§ Stored data entries:
BEGIN

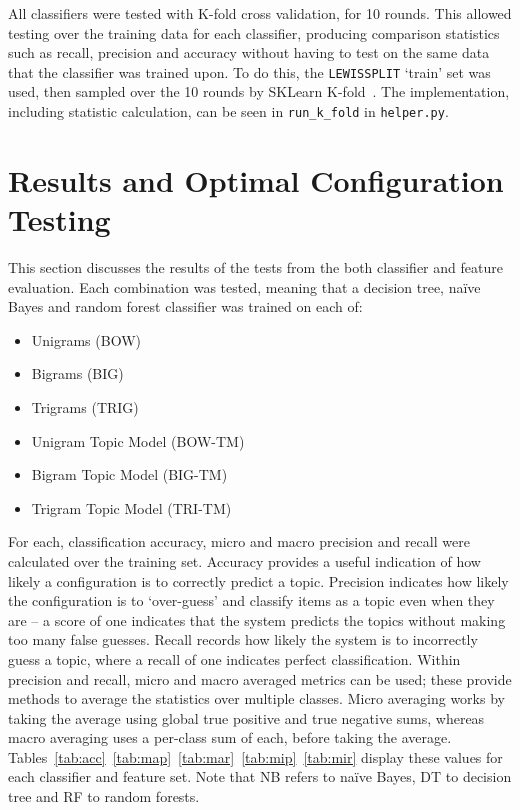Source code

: \documentclass[11pt]{article}
\begin{document}
All classifiers were tested with K-fold cross validation, for 10 rounds. This allowed testing over the training data for each classifier, producing comparison statistics such as recall, precision and accuracy without having to test on the same data that the classifier was trained upon. To do this, the \texttt{LEWISSPLIT} `train' set was used, then sampled over the 10 rounds by SKLearn K-fold~\cite{kf}. The implementation, including statistic calculation, can be seen in \texttt{run\_k\_fold} in \texttt{helper.py}.

\section{Results and Optimal Configuration Testing}
This section discusses the results of the tests from the both classifier and feature evaluation. Each combination was tested, meaning that a decision tree, naïve Bayes and random forest classifier was trained on each of:
\begin{itemize}
\item Unigrams (BOW)
\item Bigrams (BIG)
\item Trigrams (TRIG)
\item Unigram Topic Model (BOW-TM)
\item Bigram Topic Model (BIG-TM)
\item Trigram Topic Model (TRI-TM)
\end{itemize}

For each, classification accuracy, micro and macro precision and recall were calculated over the training set. Accuracy provides a useful indication of how likely a configuration is to correctly predict a topic. Precision indicates how likely the configuration is to `over-guess' and classify items as a topic even when they are – a score of one indicates that the system predicts the topics without making too many false guesses. Recall records how likely the system is to incorrectly guess a topic, where a recall of one indicates perfect classification. Within precision and recall, micro and macro averaged metrics can be used; these provide methods to average the statistics over multiple classes. Micro averaging works by taking the average using global true positive and true negative sums, whereas macro averaging uses a per-class sum of each, before taking the average. Tables~\ref{tab:acc}~\ref{tab:map}~\ref{tab:mar}~\ref{tab:mip}~\ref{tab:mir} display these values for each classifier and feature set. Note that NB refers to na{\"i}ve Bayes, DT to decision tree and RF to random forests.
\end{document}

END

§ Task directions: With "This" as the word to match, copy each line of the records that has it.

§ Exercise solution:
All classifiers were tested with K-fold cross validation, for 10 rounds. This allowed testing over the training data for each classifier, producing comparison statistics such as recall, precision and accuracy without having to test on the same data that the classifier was trained upon. To do this, the \texttt{LEWISSPLIT} `train' set was used, then sampled over the 10 rounds by SKLearn K-fold~\cite{kf}. The implementation, including statistic calculation, can be seen in \texttt{run\_k\_fold} in \texttt{helper.py}.
This section discusses the results of the tests from the both classifier and feature evaluation. Each combination was tested, meaning that a decision tree, naïve Bayes and random forest classifier was trained on each of:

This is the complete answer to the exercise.